• PROBLEM DESCRIPTION:
What are the lines from the top of the entries through the one with "- [How to self-host"? Write them out exactly, with no pictures.

• PROVIDED MATERIAL:
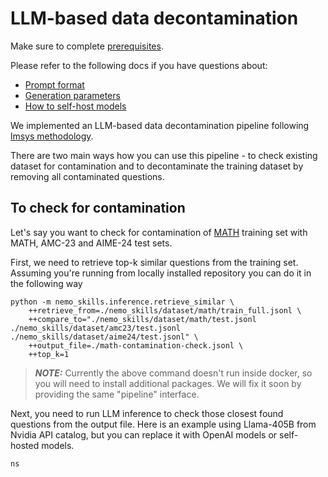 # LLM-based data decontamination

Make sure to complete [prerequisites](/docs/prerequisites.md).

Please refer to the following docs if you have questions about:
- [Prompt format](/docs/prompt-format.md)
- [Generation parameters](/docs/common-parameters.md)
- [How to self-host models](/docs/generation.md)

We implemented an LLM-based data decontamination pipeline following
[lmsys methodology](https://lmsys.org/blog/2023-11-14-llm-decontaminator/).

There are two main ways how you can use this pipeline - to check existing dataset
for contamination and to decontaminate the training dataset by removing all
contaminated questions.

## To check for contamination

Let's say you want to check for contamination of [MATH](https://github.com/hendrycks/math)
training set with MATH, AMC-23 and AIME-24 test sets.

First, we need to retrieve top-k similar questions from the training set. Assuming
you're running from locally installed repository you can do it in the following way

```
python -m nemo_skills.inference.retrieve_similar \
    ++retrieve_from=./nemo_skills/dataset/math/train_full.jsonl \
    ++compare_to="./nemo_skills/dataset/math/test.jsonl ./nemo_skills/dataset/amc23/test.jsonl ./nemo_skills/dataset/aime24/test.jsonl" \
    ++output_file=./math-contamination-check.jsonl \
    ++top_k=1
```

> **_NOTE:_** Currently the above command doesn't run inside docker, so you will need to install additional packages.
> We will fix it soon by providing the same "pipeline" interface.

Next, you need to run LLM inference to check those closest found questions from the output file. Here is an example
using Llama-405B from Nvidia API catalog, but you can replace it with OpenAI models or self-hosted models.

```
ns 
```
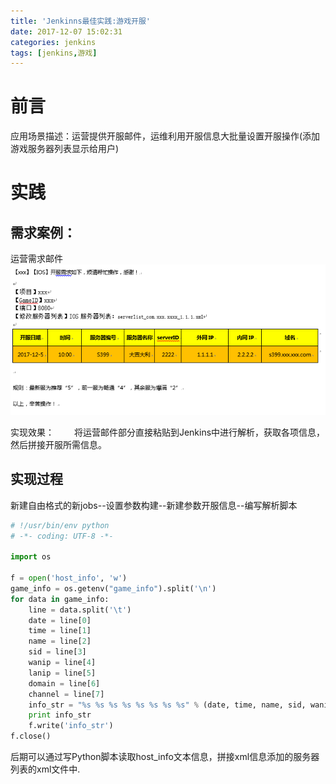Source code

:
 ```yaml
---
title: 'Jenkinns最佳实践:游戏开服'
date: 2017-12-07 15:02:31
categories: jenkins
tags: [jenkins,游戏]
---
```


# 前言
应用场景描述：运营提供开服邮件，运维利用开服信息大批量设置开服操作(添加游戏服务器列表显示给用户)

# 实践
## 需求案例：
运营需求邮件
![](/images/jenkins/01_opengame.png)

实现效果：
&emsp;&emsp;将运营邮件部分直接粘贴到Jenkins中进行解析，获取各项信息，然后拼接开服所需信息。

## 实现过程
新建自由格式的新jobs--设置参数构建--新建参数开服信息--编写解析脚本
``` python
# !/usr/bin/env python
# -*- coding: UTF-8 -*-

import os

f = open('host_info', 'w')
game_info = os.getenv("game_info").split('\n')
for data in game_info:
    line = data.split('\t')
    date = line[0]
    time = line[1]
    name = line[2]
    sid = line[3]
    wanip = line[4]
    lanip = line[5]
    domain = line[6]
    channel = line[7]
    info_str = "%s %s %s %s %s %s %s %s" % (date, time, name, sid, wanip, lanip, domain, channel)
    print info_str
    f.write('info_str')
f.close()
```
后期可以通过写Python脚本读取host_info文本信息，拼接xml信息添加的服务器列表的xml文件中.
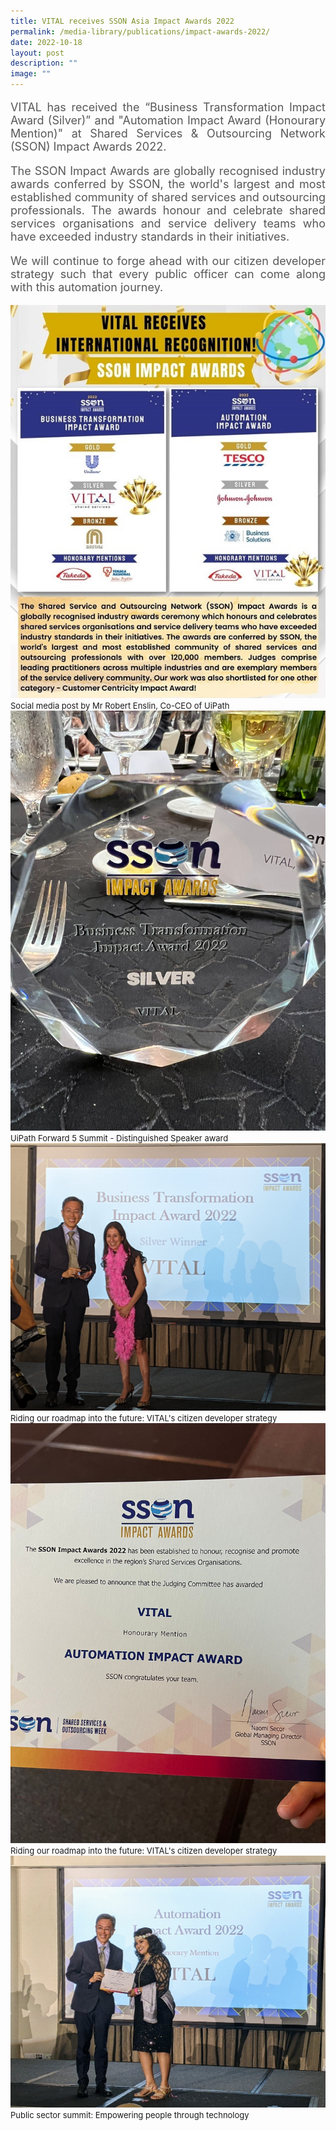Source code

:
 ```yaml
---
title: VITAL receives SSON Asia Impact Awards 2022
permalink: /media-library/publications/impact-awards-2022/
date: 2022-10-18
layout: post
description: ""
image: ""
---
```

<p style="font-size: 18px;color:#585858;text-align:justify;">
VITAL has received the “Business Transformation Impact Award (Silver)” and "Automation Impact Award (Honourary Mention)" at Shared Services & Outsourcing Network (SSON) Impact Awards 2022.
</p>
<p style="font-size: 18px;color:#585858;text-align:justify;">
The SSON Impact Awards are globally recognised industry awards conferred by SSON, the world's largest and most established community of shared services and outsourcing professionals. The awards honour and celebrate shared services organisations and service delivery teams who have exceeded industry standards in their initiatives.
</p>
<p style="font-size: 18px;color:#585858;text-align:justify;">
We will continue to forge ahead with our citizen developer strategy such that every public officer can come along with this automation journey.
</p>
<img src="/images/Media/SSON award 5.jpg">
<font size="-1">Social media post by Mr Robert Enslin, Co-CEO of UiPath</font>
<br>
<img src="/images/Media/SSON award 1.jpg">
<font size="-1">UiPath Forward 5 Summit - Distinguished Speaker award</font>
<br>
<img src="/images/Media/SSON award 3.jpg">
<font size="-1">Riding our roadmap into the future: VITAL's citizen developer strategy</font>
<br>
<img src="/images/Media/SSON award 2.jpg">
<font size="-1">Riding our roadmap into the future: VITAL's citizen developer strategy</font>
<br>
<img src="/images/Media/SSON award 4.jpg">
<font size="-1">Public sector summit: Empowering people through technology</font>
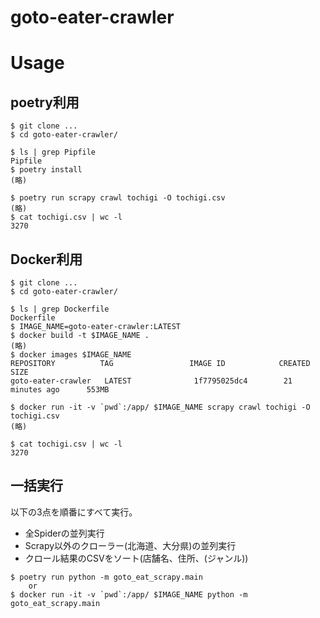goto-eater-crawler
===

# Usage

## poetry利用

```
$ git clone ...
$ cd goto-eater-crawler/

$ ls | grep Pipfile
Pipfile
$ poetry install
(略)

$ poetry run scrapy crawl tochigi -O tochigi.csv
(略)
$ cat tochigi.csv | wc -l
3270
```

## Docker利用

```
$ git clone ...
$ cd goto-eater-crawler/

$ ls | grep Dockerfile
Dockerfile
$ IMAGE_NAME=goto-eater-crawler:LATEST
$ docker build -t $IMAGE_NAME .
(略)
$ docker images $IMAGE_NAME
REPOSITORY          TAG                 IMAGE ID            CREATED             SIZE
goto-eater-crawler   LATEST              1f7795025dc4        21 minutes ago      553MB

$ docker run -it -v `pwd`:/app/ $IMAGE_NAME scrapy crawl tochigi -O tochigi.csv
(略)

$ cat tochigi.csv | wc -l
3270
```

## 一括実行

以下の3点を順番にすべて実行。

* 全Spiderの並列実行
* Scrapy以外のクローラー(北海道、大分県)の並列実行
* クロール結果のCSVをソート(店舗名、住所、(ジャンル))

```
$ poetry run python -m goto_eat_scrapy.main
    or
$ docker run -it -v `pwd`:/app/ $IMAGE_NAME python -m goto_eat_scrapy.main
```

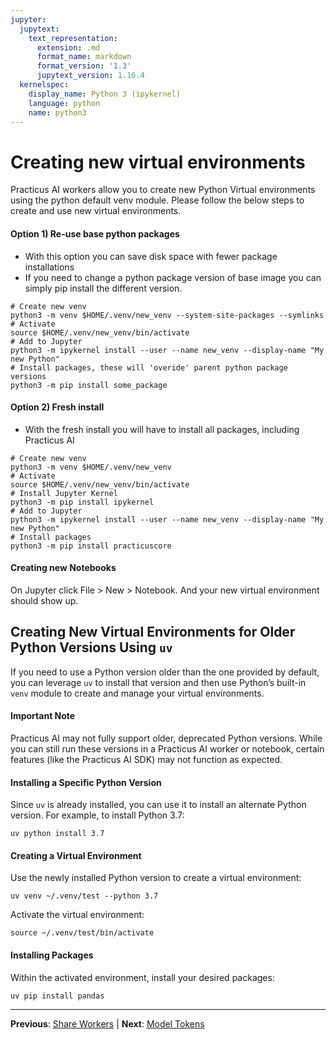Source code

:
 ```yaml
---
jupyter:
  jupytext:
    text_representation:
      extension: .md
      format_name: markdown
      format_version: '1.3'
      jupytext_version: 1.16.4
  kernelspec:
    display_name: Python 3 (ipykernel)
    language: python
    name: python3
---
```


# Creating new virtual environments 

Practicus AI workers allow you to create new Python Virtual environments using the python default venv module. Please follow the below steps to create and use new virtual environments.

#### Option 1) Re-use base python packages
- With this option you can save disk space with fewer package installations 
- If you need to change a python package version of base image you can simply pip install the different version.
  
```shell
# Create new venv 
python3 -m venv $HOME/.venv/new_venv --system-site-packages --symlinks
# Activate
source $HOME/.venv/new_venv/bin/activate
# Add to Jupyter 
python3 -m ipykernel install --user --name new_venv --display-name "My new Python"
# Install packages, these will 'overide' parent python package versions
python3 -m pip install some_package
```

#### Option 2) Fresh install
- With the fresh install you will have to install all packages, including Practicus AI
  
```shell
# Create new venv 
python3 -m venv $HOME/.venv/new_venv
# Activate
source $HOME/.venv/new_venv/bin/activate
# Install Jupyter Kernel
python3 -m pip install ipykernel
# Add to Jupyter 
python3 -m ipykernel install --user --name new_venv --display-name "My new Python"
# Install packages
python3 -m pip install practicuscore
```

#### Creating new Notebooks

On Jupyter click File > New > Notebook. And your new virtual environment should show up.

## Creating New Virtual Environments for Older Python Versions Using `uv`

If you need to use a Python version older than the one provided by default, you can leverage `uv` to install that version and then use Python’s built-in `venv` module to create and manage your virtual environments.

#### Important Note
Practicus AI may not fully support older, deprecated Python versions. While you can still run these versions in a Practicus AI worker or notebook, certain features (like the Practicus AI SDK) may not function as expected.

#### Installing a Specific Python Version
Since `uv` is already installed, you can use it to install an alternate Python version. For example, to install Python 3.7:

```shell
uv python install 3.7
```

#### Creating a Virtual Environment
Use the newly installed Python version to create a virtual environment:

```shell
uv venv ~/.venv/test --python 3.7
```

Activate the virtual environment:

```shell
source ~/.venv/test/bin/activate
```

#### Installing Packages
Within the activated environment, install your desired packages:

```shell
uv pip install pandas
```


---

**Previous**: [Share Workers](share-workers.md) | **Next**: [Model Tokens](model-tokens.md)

• REPLY TO THE TASK:
 # LLM-based data decontamination

Make sure to complete [prerequisites](/docs/prerequisites.md).

Please refer to the following docs if you have questions about:
- [Prompt format](/docs/prompt-format.md)
- [Generation parameters](/docs/common-parameters.md)
- [How to self-host models](/docs/generation.md)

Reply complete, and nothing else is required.